- Developer: Artifact Entertainment
- Publisher: IPC Software
- Platform: Microsoft Windows
- Release: NA: 15 January 2000;
- Genre: Role-playing video game
- Modes: Single-player Co-operative multiplayer

= Demise: Rise of the Ku'tan =

2000 role-playing video game

Demise: Rise of the Ku'tan is a medieval fantasy role-playing video game released in 2000 for Microsoft Windows, developed by Artifact Entertainment and published by IPC Software. The game features the same setting as Mordor: The Depths of Dejenol, which was also developed by designer David Allen.

==Gameplay==
In Demise: Rise of the Ku'tan, Lord Gherrick's city is attacked by demons emerging from the mines of Dejenol. After the assault is quelled, the player is dispatched into the mines in an attempt to locate and destroy the primordial evil at its center. The game world is split between a town and a dungeon; the former features guilds, a merchant, a morgue and several other locations, while the latter houses monsters, which must be destroyed during the course of the players' explorations. At the outset, users are required to create an avatar with particular racial traits, classes, and starting statistics, and develop the character as they progress within the game. This development is achieved by gaining experience, measured as a statistic, and equipping improved weaponry, found in the dungeon or purchased from the town merchant. Furthermore, the game features up to 16 players in a co-operative multiplayer mode.
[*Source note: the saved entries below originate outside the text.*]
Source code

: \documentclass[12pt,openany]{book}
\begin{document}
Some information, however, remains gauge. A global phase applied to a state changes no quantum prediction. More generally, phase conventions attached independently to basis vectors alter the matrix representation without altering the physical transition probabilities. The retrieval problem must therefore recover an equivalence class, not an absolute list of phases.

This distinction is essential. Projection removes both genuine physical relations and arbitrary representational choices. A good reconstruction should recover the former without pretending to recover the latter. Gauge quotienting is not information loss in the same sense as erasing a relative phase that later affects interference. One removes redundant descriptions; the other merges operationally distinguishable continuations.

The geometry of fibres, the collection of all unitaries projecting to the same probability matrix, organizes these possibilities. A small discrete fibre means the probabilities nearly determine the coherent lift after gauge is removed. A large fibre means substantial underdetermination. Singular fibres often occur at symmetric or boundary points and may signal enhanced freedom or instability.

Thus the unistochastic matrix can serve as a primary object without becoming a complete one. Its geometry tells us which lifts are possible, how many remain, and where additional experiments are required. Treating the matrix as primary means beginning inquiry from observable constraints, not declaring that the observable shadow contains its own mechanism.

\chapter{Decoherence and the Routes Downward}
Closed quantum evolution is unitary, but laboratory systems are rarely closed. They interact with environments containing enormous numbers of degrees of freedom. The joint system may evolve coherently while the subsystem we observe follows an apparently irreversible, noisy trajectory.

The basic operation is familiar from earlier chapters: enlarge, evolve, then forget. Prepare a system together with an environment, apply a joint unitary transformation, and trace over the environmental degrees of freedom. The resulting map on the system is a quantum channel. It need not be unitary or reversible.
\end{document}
A beta version of an expanded version of the game named Ascension was published in 2011 by a group of enthusiastic players headed by Decklin (Richard Whitwell).

==Reception==

Upon release, the game received unfavourable reviews according to the review aggregation website GameRankings. GameSpot were dismissive, arguing that the game lacked either "an engrossing story or an online multiplayer game with a sprawling world to explore." Even the most amiable of reviewers complained of the game's interface, poor graphics and tedious sound effects, while PC Zone commented that the fact "there is 3D acceleration support is risible, as are the graphical options to enable or disable detail and effects." Conversely, positive remarks were made regarding the variety of equipment, spells and the ability to combine classes.

The game was nominated for the "Worst Game of the Year" award at GameSpots Best and Worst of 2000 Awards, which went to Blaze and Blade: Eternal Quest.

Aggregate score
| Aggregator | Score |
|---|---|
| GameRankings | 46% |

Review scores
| Publication | Score |
|---|---|
| Computer Games Strategy Plus | 3.5/5 |
| GameSpot | 3.7/10 |
| GameSpy | 70% |
| PC Accelerator | 7/10 |
| PC Zone | 11% |

==Availability==
Development of the game continues as of August 2016, with the developers having released version 1.06 build 721. The game itself can be purchased from the developer's website. The game will run on most Windows systems including 64-bit platforms. Extensive personal support is provided through the message board on the official site.